Maybe it's because I'm really old and miss the olden days, but I still prefer hearing a good, local rip-n-read newscast.
 
Talk_Dude said:
Maybe it's because I'm really old and miss the olden days, but I still prefer hearing a good, local rip-n-read newscast.
And It doesn't take much to do a local TOH newscast, I've heard FM country outlet in a town of 3,000 do a great TOH newscast and then run the end of Fox News Radio for World and National news. Also carrying Fox News Radio brings in Brand Power in some Conservative Towns. Here in San Francisco we have two stations that run ABC, KSFO, the Conservative News/Talker owned by Citadel, and the other Citadel News/Talker KGO, both have a local newscast to follow ABC. ABC News is also on KFRC, the True Oldies Affilate. Fox News is on KNEW, the local CC talk station, with CNN on CC's other station a left wing talker. CBS is on KCBS 740 and 106.9, an All-Newser, and we also have IRN-USA on the propane-at-night KTRB, any thoughts on IRN-USA Radio News? Or SRN for that matter? (Which we have on both the Salem stations KFAX and KDOW (KDOW runs CNBC Radio during the Day) I think NBC has a TOH newscast now
 
NewsStud said:
But how are the nets doing? Who has better anchors, better writing? What about their cut feeds?

1. They all sound pretty much the same.
2. Writing is all pretty poor.
3. I don't care about cut feeds; post it on a web site and let me pick. And try putting up stuff I can actually use. Sometimes it seems like they take interviews (and even voicers) and run them through a Cuisinart so they become meaningless sound blurbs that communicate nothing other than "we got sound." Be selective. And don't post anything you wouldn't put on the network.

I say again, network TOH news is an anachronism. News is about what's important to listeners in the market - not whether the news is local or not. Often national stories have important local angles and radio sounds idiotic when it repeats a story a listener just heard two minutes earlier and then does some local angle. Newspapers haven't done that since they stopped running boiler plate.
 
MattParker said:
3. I don't care about cut feeds; post it on a web site and let me pick. And try putting up stuff I can actually use. Sometimes it seems like they take interviews (and even voicers) and run them through a Cuisinart so they become meaningless sound blurbs that communicate nothing other than "we got sound." Be selective. And don't post anything you wouldn't put on the network.

When I say "cut feeds" I don't mean the old-fashioned, real-time, playing-out-down-the-line of cuts. I mean the content available. Even if available through a website where you can pick and choose.

Who has the better material available.
 
CoolRadioGuy said:
Big fan of Todd Starnes on Fox Radio. Great writer -- solid delivery. Also like Fox's Dave Anthony.

FNR has really upgraded their anchor lineup from the early days, when it sounded like they grabbed anchors off the street while they were waiting in line for a movie.
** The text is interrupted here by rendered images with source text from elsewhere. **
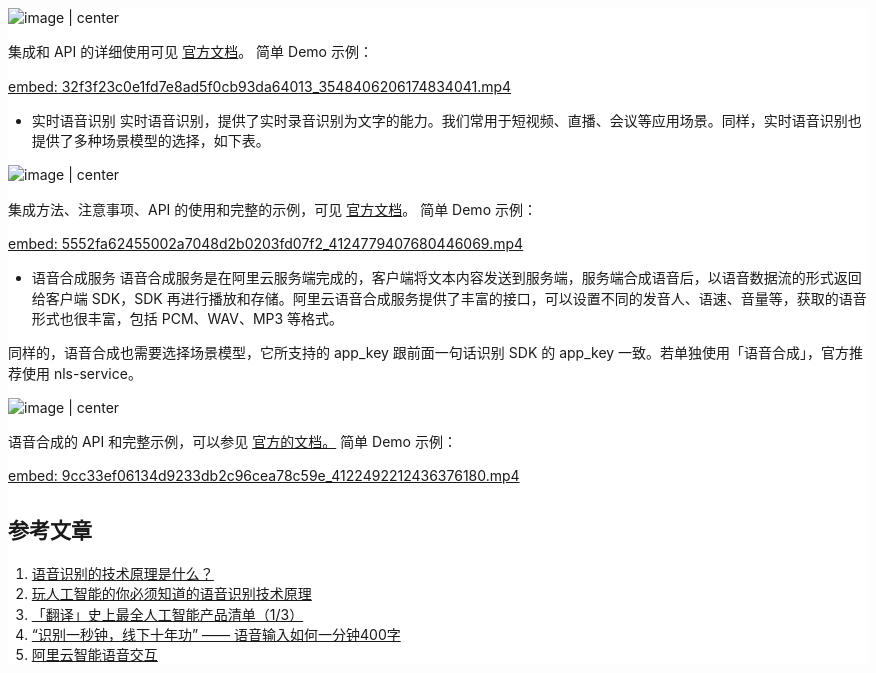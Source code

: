 ![image | center](https://gw.alipayobjects.com/zos/skylark/8355e878-2d6d-4e7f-b0bf-6489ca0655b1/2018/png/5dfa81f0-0504-4635-9b23-48ec08b415bc.png "")

集成和 API 的详细使用可见 [官方文档](https://help.aliyun.com/document_detail/30417.html?spm=5176.doc30420.6.548.3bTbet#h2-u91CDu8981u63A5u53E3u8BF4u660E6)。 
简单 Demo 示例：

[embed: 32f3f23c0e1fd7e8ad5f0cb93da64013_3548406206174834041.mp4](https://lark.alipay.com/attachments/lark/2018/mp4/5f1e9720-17e8-41c8-9d96-57187eac779f.mp4 "align:center")


* 实时语音识别
实时语音识别，提供了实时录音识别为文字的能力。我们常用于短视频、直播、会议等应用场景。同样，实时语音识别也提供了多种场景模型的选择，如下表。

![image | center](https://lark.alipay.com/api/filetransfer?url=https%3A%2F%2Fprivate-alipayobjects.alipay.com%2Falipay-rmsdeploy-image%2Fskylark%2Fpng%2F036b8315-b165-4267-af9f-0c871519279f.png "")

 
集成方法、注意事项、API 的使用和完整的示例，可见 [官方文档](https://help.aliyun.com/document_detail/53288.html?spm=5176.doc30417.6.557.SdQKMn#h2-u91CDu8981u63A5u53E3u8BF4u660E)。
简单 Demo 示例：

[embed: 5552fa62455002a7048d2b0203fd07f2_4124779407680446069.mp4](https://lark.alipay.com/attachments/lark/2018/mp4/4993fc11-347a-4e1c-8ff0-d6cb14f0947e.mp4 "align:center")


* 语音合成服务
语音合成服务是在阿里云服务端完成的，客户端将文本内容发送到服务端，服务端合成语音后，以语音数据流的形式返回给客户端 SDK，SDK 再进行播放和存储。阿里云语音合成服务提供了丰富的接口，可以设置不同的发音人、语速、音量等，获取的语音形式也很丰富，包括 PCM、WAV、MP3 等格式。

同样的，语音合成也需要选择场景模型，它所支持的 app\_key 跟前面一句话识别 SDK 的 app\_key 一致。若单独使用「语音合成」，官方推荐使用 nls-service。

![image | center](https://lark.alipay.com/api/filetransfer?url=https%3A%2F%2Fprivate-alipayobjects.alipay.com%2Falipay-rmsdeploy-image%2Fskylark%2Fpng%2Ffb4c77f6-ca2e-4f19-8220-cf4f21bcdcb2.png "")

语音合成的 API 和完整示例，可以参见 [官方的文档。](https://help.aliyun.com/document_detail/30419.html?spm=5176.doc30422.6.573.5ArQSd#h2-u91CDu8981u63A5u53E3u8BF4u660E6)
简单 Demo 示例：

[embed: 9cc33ef06134d9233db2c96cea78c59e_4122492212436376180.mp4](https://lark.alipay.com/attachments/lark/2018/mp4/71a59925-ae00-4c88-9255-e8077acc214a.mp4 "align:center")


## 参考文章
1. [语音识别的技术原理是什么？](https://www.zhihu.com/question/20398418)
2. [玩人工智能的你必须知道的语音识别技术原理](http://www.eepw.com.cn/article/201612/342190.htm)
3. [「翻译」史上最全人工智能产品清单（1/3）](https://zhuanlan.zhihu.com/p/27741586)
4. [“识别一秒钟，线下十年功” —— 语音输入如何一分钟400字](https://zhuanlan.zhihu.com/p/23176664)
5. [阿里云智能语音交互](https://help.aliyun.com/product/30413.html?spm=a2c4g.11186623.3.1.lavc1m)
I've heard a few ex-CBS/WW1/Mutual folks on FNR, too. Starnes is one of two anchors who came from West Coast news/talk powerhouse KFBK, along with Lori Lundin, and Fox News Talk hosts Tom Sullivan and Spencer Hughes, and FNC reporter Laura Ingle.
 
Vitka was one of the ex-CBS names I was thinking of. A solid, dependable anchor... though I still hear pips in my head after he signs off on FNR. :D
 
If you're talking about a news program to put on a talk format station, what real difference does it make? When you switch from music to news, most of your listeners are changing to a different station anyway. If listeners want music, they tune to a music station. When they want news, they switch to a news station. It's not the 1960's or 70's anymore, though you'd never know that from the experiences pros who learned all they needed to know when they were starting in radio back then, and haven't seen the need to learn anything new since then.